Caldow Marissa K, Thomas Emily E, Dale Michael J, Tomkinson Grant R, Buckley Jonathan D, Cameron-Smith David
Molecular Nutrition Unit, School of Exercise and Nutrition Sciences, Deakin University, Melbourne, Australia Basic and Clinical Myology Laboratory, Department of Physiology, University of Melbourne, Melbourne, Australia
Molecular Nutrition Unit, School of Exercise and Nutrition Sciences, Deakin University, Melbourne, Australia.
Physiol Rep. 2015 Sep;3(9). doi: 10.14814/phy2.12511.
To enable dynamic regulation of muscle mass and myofiber repair following injury, a satellite cell precursor population exists to supply additional nuclei. Activated satellite cells express many genes and associated proteins necessary for maturation and incorporation into the damaged fiber. There is little knowledge about the response of these markers following whole-body resistance exercise training. We investigated the impact of 12 weeks of progressive whole-body resistance training on the expression of MRFs, PAX7, NCAM, and FA1, incorporating both acute and chronic resistance exercise components. Ten young recreationally active males (21.2 ± 3.5 years) performed 12 weeks of whole-body resistance training at 70-85% of their predetermined one-repetition maximum (1RM). At the initiation and completion of the training period, muscular strength was assessed by RM and dynamometer testing, and vastus lateralis samples were obtained prior to and 3 h following an acute resistance exercise test (both whole-body and isometric exercises). Increased mRNA expression of PAX7 (threefold), NCAM (threefold), MYF5 (threefold), MYOD (threefold) and MYOGENIN (twofold) was observed 3 h after the acute resistance exercise test, both pre and posttraining. Similarly, PAX7 (11-fold) and FA1 (twofold) protein abundance increased after acute exercise, while resting NCAM (eightfold) and FA1 (threefold) protein abundance increased following 12 weeks of resistance training. It is possible that these molecular changes are primarily due to the preceding exercise bout, and are not modified by long-term or whole-body exercise training.
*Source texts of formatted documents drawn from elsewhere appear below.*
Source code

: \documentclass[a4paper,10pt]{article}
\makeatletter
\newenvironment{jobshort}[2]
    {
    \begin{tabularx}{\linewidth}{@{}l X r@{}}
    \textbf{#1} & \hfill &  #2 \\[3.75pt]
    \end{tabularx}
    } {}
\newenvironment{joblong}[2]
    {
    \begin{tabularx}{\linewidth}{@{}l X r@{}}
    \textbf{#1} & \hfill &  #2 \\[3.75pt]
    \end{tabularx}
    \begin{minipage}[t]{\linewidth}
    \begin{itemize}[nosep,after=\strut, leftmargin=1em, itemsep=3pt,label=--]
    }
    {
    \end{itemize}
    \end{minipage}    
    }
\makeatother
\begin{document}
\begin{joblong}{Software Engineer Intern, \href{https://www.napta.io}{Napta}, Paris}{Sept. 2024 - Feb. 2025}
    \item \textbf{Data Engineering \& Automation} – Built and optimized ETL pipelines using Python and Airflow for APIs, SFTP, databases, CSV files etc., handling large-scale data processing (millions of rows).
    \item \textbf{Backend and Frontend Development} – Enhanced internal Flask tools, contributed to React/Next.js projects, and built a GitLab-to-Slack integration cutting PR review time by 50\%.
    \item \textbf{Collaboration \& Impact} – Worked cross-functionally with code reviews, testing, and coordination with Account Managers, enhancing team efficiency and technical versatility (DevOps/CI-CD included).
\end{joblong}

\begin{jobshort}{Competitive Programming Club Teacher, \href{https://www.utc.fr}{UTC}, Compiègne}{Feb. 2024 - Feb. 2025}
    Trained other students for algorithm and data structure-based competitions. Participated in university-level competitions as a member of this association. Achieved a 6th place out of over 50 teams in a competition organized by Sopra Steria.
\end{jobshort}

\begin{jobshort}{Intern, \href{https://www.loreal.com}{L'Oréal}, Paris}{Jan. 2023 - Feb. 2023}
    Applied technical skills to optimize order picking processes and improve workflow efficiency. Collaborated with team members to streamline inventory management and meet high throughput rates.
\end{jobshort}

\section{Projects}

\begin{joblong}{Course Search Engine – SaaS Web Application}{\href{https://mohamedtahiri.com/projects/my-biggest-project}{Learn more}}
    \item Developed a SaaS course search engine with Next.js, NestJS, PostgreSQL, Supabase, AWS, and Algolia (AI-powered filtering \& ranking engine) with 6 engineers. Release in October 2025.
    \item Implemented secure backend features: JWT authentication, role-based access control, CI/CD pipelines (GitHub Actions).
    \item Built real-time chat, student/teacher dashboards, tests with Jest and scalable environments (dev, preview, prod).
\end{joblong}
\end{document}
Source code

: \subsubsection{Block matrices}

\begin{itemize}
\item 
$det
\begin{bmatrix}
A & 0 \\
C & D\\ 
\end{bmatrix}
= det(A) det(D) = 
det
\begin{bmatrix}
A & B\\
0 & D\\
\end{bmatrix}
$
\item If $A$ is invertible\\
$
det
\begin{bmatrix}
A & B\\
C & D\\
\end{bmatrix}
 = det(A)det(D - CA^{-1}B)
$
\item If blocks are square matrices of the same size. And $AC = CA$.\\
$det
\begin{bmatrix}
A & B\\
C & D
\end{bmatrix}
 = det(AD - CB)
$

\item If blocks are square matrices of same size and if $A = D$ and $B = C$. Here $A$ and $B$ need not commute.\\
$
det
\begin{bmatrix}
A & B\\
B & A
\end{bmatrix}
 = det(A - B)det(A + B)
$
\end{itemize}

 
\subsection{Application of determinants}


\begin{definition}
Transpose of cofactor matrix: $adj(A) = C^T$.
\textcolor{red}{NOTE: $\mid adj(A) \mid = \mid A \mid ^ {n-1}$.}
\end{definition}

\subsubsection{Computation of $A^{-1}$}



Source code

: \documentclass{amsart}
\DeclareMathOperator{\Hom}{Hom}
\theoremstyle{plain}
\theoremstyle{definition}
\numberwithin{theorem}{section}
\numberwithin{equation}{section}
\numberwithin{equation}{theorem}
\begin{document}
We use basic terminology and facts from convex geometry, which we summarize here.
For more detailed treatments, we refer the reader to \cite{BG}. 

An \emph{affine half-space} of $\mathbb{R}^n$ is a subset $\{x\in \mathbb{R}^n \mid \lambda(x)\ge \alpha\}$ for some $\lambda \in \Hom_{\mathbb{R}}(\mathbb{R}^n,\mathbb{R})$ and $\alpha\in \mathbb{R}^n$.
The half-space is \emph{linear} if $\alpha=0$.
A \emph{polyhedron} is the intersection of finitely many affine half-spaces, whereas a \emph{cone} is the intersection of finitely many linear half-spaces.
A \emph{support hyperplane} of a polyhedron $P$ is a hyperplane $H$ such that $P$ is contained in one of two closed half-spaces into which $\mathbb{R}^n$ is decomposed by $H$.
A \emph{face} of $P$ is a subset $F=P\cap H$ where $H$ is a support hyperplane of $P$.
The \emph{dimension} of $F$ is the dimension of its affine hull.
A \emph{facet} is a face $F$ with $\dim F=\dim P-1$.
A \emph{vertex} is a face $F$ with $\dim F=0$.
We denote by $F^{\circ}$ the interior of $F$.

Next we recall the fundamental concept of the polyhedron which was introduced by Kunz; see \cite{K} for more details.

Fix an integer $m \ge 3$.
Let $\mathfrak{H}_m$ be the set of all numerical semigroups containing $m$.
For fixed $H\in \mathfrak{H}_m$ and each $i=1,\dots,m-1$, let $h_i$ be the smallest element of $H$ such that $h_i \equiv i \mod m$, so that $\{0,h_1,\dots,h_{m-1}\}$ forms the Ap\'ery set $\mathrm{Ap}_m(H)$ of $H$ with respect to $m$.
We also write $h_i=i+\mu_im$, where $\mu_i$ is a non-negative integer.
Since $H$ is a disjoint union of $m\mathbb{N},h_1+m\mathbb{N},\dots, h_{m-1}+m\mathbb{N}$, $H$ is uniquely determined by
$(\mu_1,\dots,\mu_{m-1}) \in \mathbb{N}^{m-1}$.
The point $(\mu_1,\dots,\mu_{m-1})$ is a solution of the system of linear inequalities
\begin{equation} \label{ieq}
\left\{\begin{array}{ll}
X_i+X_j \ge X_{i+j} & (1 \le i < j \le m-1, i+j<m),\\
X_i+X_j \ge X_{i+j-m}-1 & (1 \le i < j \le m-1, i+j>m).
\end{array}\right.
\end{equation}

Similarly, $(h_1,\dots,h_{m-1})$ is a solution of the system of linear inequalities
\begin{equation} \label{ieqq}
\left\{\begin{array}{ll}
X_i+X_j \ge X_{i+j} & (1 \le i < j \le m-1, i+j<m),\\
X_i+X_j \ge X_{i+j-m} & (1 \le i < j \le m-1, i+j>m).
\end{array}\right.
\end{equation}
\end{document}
为了在损伤后实现肌肉质量的动态调节和肌纤维修复,存在一群卫星细胞前体来提供额外的细胞核。活化的卫星细胞表达许多成熟和融入受损纤维所需的基因及相关蛋白质。关于全身抗阻运动训练后这些标志物的反应,人们了解甚少。我们研究了12周渐进式全身抗阻训练对肌肉调节因子(MRFs)、配对盒蛋白7(PAX7)、神经细胞黏附分子(NCAM)和FA1表达的影响,其中纳入了急性和慢性抗阻运动成分。十名年轻的有运动习惯的男性(21.2±3.5岁)以其预定的一次重复最大重量(1RM)的70 - 85%进行了12周的全身抗阻训练。在训练期开始和结束时,通过RM和测力计测试评估肌肉力量,并在急性抗阻运动测试(包括全身和等长运动)之前和之后3小时获取股外侧肌样本。在急性抗阻运动测试后3小时,无论训练前还是训练后,均观察到PAX7(三倍)、NCAM(三倍)、肌源性因子5(MYF5,三倍)、肌分化抗原(MYOD,三倍)和成肌素(MYOGENIN,两倍)的mRNA表达增加。同样,急性运动后PAX7(11倍)和FA1(两倍)的蛋白质丰度增加,而在12周抗阻训练后,静息状态下NCAM(八倍)和FA1(三倍)的蛋白质丰度增加。这些分子变化可能主要归因于先前的运动 bout,并且未被长期或全身运动训练所改变。